Sunday, November 23, 2008

Visualizing "isms"




My initial approach to this project was selecting a few “isms” and attempting to find images based upon related keywords. For example, when searching for images defining “monopsychism”, which is the belief that individuals have a single eternal soul, I searched words like “eternal soul”, “death”, “body, soul, spirit”, and finally found the images I was looking for with “out of body experience”. I came to realize that finding images representing ideas was not as easy as it sounded. Eventually, I just started saving photographs that struck me, and I found “isms” to define the pictures I had already found. The process was quite lengthy, especially since you cannot simply Google a certain idea and find an “ism” that defines it. I had to scan the phrontistery website many times for the most fitting definition of my images and, regrettably, was not able to use some of my favorite photographs.
I feel that the most effective representations in my compilation are the images I used for “titanism”, “animism”, and “fatalism”. Titanism is the spirit of revolt or defiance against social conventions. I used the Tiananmen Square protests and the subsequent massacre to represent titanism, and I used two photographs on this slide for the sake of clarification. The first image is of the actual occurrence, and the second is a tribute, by Amnesty International, to the participants and victims of the 1989 protests. The first image defines the event, the second, represents the humanity behind it. I did not wish to show merely images violence and anger, but rather to reveal the motivation and emotion behind revolution.
Animism is the attribution of soul to inanimate objects. I invested quite a bit of energy into finding a true representation of this “ism”. Animism is not merely the personification of an object. Animism gives an object feeling and depth. I chose the wounded tree with a bloody bandage wrapped around it because the tree is depicted as a living, bleeding object that is quite capable of feeling pain.

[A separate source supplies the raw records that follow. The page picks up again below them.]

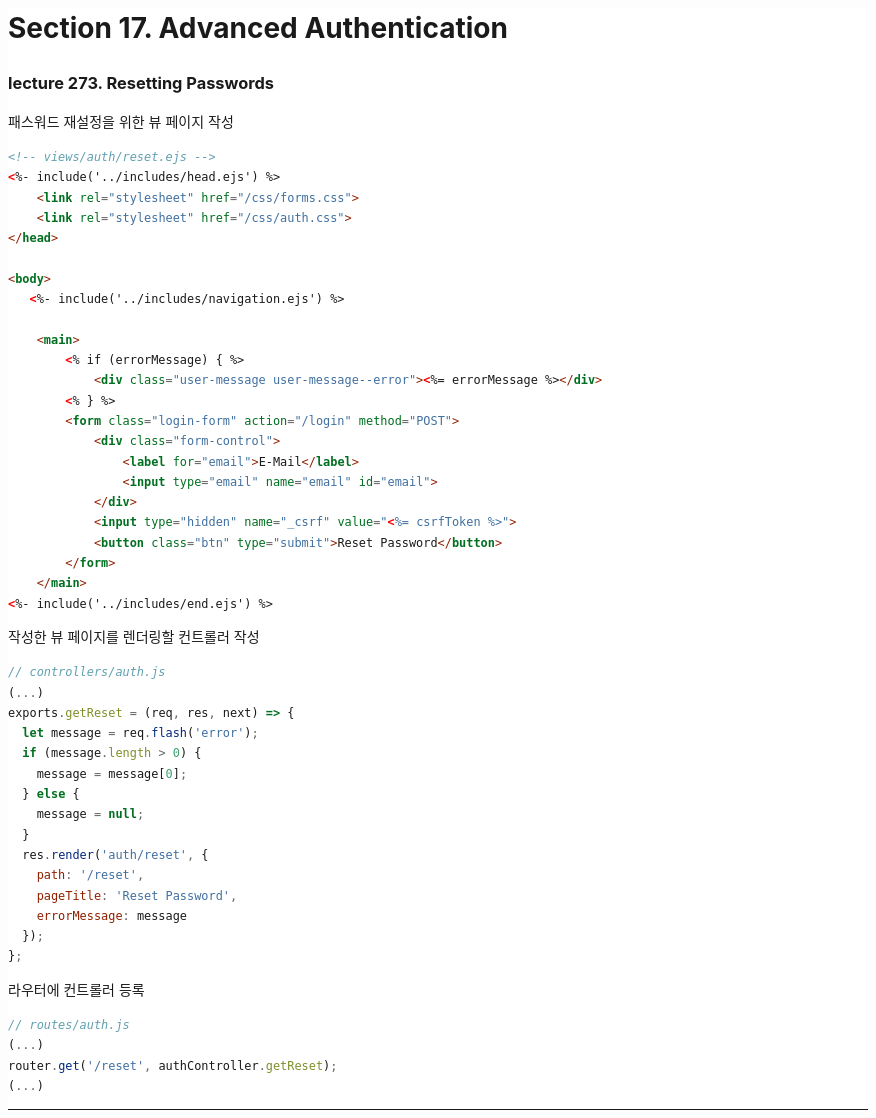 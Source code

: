 # Section 17. Advanced Authentication

### lecture 273. Resetting Passwords

패스워드 재설정을 위한 뷰 페이지 작성
```html
<!-- views/auth/reset.ejs -->
<%- include('../includes/head.ejs') %>
    <link rel="stylesheet" href="/css/forms.css">
    <link rel="stylesheet" href="/css/auth.css">
</head>

<body>
   <%- include('../includes/navigation.ejs') %>

    <main>
        <% if (errorMessage) { %>
            <div class="user-message user-message--error"><%= errorMessage %></div>
        <% } %>
        <form class="login-form" action="/login" method="POST">
            <div class="form-control">
                <label for="email">E-Mail</label>
                <input type="email" name="email" id="email">
            </div>
            <input type="hidden" name="_csrf" value="<%= csrfToken %>">
            <button class="btn" type="submit">Reset Password</button>
        </form>
    </main>
<%- include('../includes/end.ejs') %>
```

작성한 뷰 페이지를 렌더링할 컨트롤러 작성
```js
// controllers/auth.js
(...)
exports.getReset = (req, res, next) => {
  let message = req.flash('error');
  if (message.length > 0) {
    message = message[0];
  } else {
    message = null;
  }
  res.render('auth/reset', {
    path: '/reset',
    pageTitle: 'Reset Password',
    errorMessage: message
  });
};
```

라우터에 컨트롤러 등록
```js
// routes/auth.js
(...)
router.get('/reset', authController.getReset);
(...)
```

---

Fatalism is the doctrine that events are fixed and humans are powerless to change or prevent them. This was also the most difficult “ism” for me to define, mainly because I had an idea of what I wanted in terms of imagery and there was no way to search for a photograph specifically tailored to my expectations. After sifting through countless pictures of natural disasters, I finally stumbled across this photo of a distraught young boy reaching out to the corpse of his younger brother, who had died as a result of a tsunami. The sorrow on this boy’s face, the strong hands that pull him back, and the nurse who shuts his brother’s casket all scream that death is final and we are helpless against its outcome. We cannot stop a hurricane in its path. We cannot reverse its course. We are at the mercy of nature. We are powerless against her will.